The regulatory burden on the oil and natural gas industry increases the cost of doing business
and consequently may affect our profitability. Changes in environmental laws and regulations occur
frequently, and any changes that result in more stringent and costly regulation could materially
adversely affect our operations and financial position, as well as those of the oil and gas
industry in general. While we have not yet experienced any material adverse effect from compliance
or noncompliance with these environmental requirements, there is no assurance that this trend will
continue in the future.
Under the federal Comprehensive Environmental Response, Compensation and Liability Act
(CERCLA), also known as the Superfund law, and comparable state laws, liability generally is
joint and several for costs of investigation and remediation and for natural resource damages,
without regard to fault or the legality of the original conduct, on certain classes of persons with
respect to the release into the environment of substances designated under CERCLA as hazardous
substances (Hazardous Substances). These classes of persons, or so-called potentially responsible
parties (PRP), include current and certain past owners and operators of a facility where there
has been a release or threat of release of a Hazardous Substance and persons who disposed of or
arranged for the disposal of the Hazardous Substances found at such a facility. CERCLA also
authorizes the EPA and, in some cases, third parties to take actions in response to threats to the
public health or the environment and to seek to recover from the PRP the costs of such action.
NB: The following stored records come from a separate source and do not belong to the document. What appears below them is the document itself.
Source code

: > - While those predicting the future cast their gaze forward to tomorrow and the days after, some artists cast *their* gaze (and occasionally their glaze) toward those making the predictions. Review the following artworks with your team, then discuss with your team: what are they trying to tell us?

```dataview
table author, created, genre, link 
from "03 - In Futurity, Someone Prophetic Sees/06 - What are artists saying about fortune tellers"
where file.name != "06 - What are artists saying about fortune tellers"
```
Although CERCLA generally exempts petroleum from the definition of Hazardous Substance, in the
course of its operations, we have generated and will generate wastes that fall within CERCLAs
definition of Hazardous Substances. We may also be an owner or operator of facilities on which
Hazardous Substances have been released. We may be responsible under CERCLA for all or part of the
costs to clean up facilities at which such substances have been released and for natural resource
damages, as a past or present owner or operator or as an arranger. To our knowledge, we have not
been named a PRP under CERCLA nor have any prior owners or operators of our properties been named
as PRPs related to their ownership or operation of such property.
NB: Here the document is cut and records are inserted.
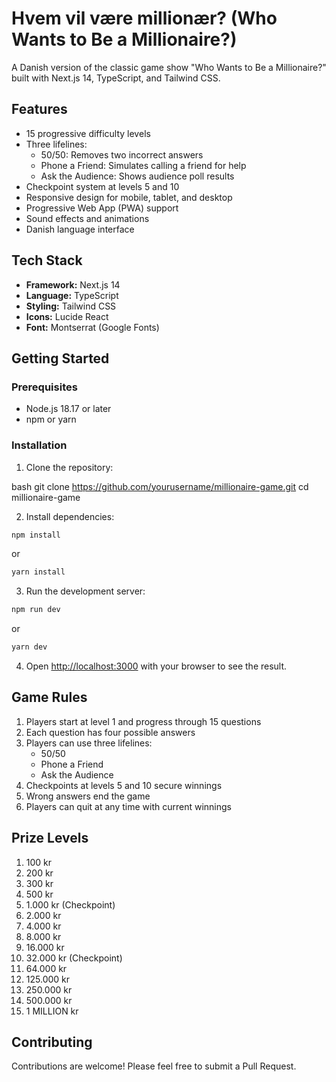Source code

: # Hvem vil være millionær? (Who Wants to Be a Millionaire?)

A Danish version of the classic game show "Who Wants to Be a Millionaire?" built with Next.js 14, TypeScript, and Tailwind CSS.

## Features

- 15 progressive difficulty levels
- Three lifelines:
  - 50/50: Removes two incorrect answers
  - Phone a Friend: Simulates calling a friend for help
  - Ask the Audience: Shows audience poll results
- Checkpoint system at levels 5 and 10
- Responsive design for mobile, tablet, and desktop
- Progressive Web App (PWA) support
- Sound effects and animations
- Danish language interface

## Tech Stack

- **Framework:** Next.js 14
- **Language:** TypeScript
- **Styling:** Tailwind CSS
- **Icons:** Lucide React
- **Font:** Montserrat (Google Fonts)

## Getting Started

### Prerequisites

- Node.js 18.17 or later
- npm or yarn

### Installation

1. Clone the repository:

bash
git clone https://github.com/yourusername/millionaire-game.git
cd millionaire-game

2. Install dependencies:

```bash
npm install
```

or

```bash
yarn install
```

3. Run the development server:

```bash
npm run dev
```

or

```bash
yarn dev
```

4. Open [http://localhost:3000](http://localhost:3000) with your browser to see the result.

## Game Rules

1. Players start at level 1 and progress through 15 questions
2. Each question has four possible answers
3. Players can use three lifelines:
   - 50/50
   - Phone a Friend
   - Ask the Audience
4. Checkpoints at levels 5 and 10 secure winnings
5. Wrong answers end the game
6. Players can quit at any time with current winnings

## Prize Levels

1. 100 kr
2. 200 kr
3. 300 kr
4. 500 kr
5. 1.000 kr (Checkpoint)
6. 2.000 kr
7. 4.000 kr
8. 8.000 kr
9. 16.000 kr
10. 32.000 kr (Checkpoint)
11. 64.000 kr
12. 125.000 kr
13. 250.000 kr
14. 500.000 kr
15. 1 MILLION kr

## Contributing

Contributions are welcome! Please feel free to submit a Pull Request.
Although oil and gas wastes generally are exempt from regulation as hazardous wastes
(Hazardous Wastes) under the federal Resource Conservation and Recovery Act (RCRA) and
comparable state statutes, it is possible some wastes we generate presently or in the future may be
subject to regulation under RCRA and state analogs. The U.S. EPA and various state agencies have
limited the disposal options for certain wastes, including hazardous wastes and is considering
adopting stricter disposal standards for non-hazardous wastes. Moreover, ordinary industrial
wastes, such as paint wastes, waste solvents, laboratory wastes, and waste compressor oils, may be
regulated as hazardous waste. Although the costs of managing these wastes generated by us may be
significant, we do not expect to experience more burdensome costs than similarly situated companies
involved in oil and gas exploration and production.
15
We currently own or lease, and have in the past owned or leased, numerous properties that for
many years have been used for the exploration and production of oil and gas. Hydrocarbons or other
wastes may have been disposed of or released on or under the properties owned or leased by us or on
or under other locations where such wastes have been taken for disposal. In addition, many of these
properties have been operated by third parties whose treatment and disposal or release of
hydrocarbons or other wastes was not under our control. These properties and the wastes disposed
thereon may be subject to
CERCLA, RCRA, and analogous state laws. Under such laws, we could be required to remove or
remediate previously disposed wastes or property contamination, or to perform remedial plugging or
pit closure operations to prevent future contamination.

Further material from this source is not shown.